Kenneth A. Seufert, Seufert & Aubuchon, P.C., Farmington, MO, for Debtors.

ORDER

BARRY S. SCHERMER, Chief Judge.

IN THIS DISTRICT, at St. Louis.

Plaintiff United States Trustee's ("Movant's") Motion to Dismiss Pursuant to 11 707(b)(2) was called and heard on July 17, 2006. Prior to the hearing, Movant filed a brief and Debtors' Counsel filed an amended reply and brief. Having received testimonial and documentary evidence as well as having reviewed the record as a whole, the Court finds that the Movant proved by a preponderance of the evidence that a presumption of abuse exists under 11 U.S.C. § 707(b)(2) in this case as discussed below.

FINDINGS OF FACT

1. This Court has jurisdiction in this matter pursuant to 28 U.S.C. § 1334(a) and (b), 28 U.S.C. § 157(a) and (b)(1) and 11 U.S.C. § 151. This is a core proceeding under 28 U.S.C. § 157(b)(2)(A) and (B), having been filed under 11 U.S.C. § 707(b)(2).
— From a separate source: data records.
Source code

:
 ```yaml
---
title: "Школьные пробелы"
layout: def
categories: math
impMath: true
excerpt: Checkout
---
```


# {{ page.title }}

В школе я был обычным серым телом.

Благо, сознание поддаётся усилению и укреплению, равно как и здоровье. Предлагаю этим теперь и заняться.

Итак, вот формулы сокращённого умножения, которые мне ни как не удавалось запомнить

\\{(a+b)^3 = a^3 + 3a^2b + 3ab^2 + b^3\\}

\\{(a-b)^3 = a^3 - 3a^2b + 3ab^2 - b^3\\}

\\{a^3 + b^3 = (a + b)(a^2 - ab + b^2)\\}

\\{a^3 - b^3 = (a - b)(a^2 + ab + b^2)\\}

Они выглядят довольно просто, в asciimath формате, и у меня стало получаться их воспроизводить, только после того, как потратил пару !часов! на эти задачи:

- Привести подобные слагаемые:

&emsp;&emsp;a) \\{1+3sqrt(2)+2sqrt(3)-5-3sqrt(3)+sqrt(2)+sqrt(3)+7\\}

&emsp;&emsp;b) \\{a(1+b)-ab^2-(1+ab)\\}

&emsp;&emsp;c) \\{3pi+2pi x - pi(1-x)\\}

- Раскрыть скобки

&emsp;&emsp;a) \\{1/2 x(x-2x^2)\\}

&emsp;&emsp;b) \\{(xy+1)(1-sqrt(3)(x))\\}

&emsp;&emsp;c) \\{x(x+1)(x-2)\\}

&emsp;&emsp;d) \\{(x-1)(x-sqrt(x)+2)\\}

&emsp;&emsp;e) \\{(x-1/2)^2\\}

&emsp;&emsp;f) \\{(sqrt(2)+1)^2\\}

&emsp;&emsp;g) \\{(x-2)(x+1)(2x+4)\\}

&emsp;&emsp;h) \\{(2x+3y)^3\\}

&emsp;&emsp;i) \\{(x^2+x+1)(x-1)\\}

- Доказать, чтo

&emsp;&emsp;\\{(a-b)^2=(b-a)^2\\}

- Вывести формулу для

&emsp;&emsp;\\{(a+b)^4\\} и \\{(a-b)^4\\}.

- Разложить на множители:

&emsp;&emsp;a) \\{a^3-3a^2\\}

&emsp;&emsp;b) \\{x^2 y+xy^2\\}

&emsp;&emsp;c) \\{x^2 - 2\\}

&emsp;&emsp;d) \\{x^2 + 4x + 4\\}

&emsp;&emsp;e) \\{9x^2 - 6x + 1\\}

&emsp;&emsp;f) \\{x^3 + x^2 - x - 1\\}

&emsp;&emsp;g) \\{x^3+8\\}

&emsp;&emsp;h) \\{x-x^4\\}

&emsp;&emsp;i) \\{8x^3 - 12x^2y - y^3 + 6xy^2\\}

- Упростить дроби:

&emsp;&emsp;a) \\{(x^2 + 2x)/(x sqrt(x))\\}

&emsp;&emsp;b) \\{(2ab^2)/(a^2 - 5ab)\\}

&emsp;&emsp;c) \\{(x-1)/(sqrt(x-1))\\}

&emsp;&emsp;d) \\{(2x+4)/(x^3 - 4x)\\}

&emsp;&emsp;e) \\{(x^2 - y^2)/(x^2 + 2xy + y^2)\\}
2. Debtors filed their Petition, Schedules, Statement of Financial Affairs, Statement of Current Monthly Income and Means Test Calculation ("B22A Form") and other related bankruptcy documents on February 7, 2006. Subsequent to the first setting of their 11 U.S.C. § 341 creditors' meeting, Debtors filed first amended Schedules D, F, J, Statement of Intention and B22A Form on March 17, 2006.

3. Amended Schedules D and F and Schedule E reflect the total unsecured debt to be primarily consumer debt of $40,725.59 which amount is not disputed by the parties.

4. On the amended Statement of Intention, the Debtors reiterated their previous intention to surrender their mobile home and their second vehicle, a 2001 Ford Taurus, to their respective secured lenders. However, the Debtors added that they intended to avoid the secured lender's lien on their three televisions, a computer and a rifle as exempted property. The amended Statement of Intention also states that the Debtors would reaffirm on their 2004 Dodge Stratus as well as retain a washer and dryer set by continuing to make regular payments to the secured creditor.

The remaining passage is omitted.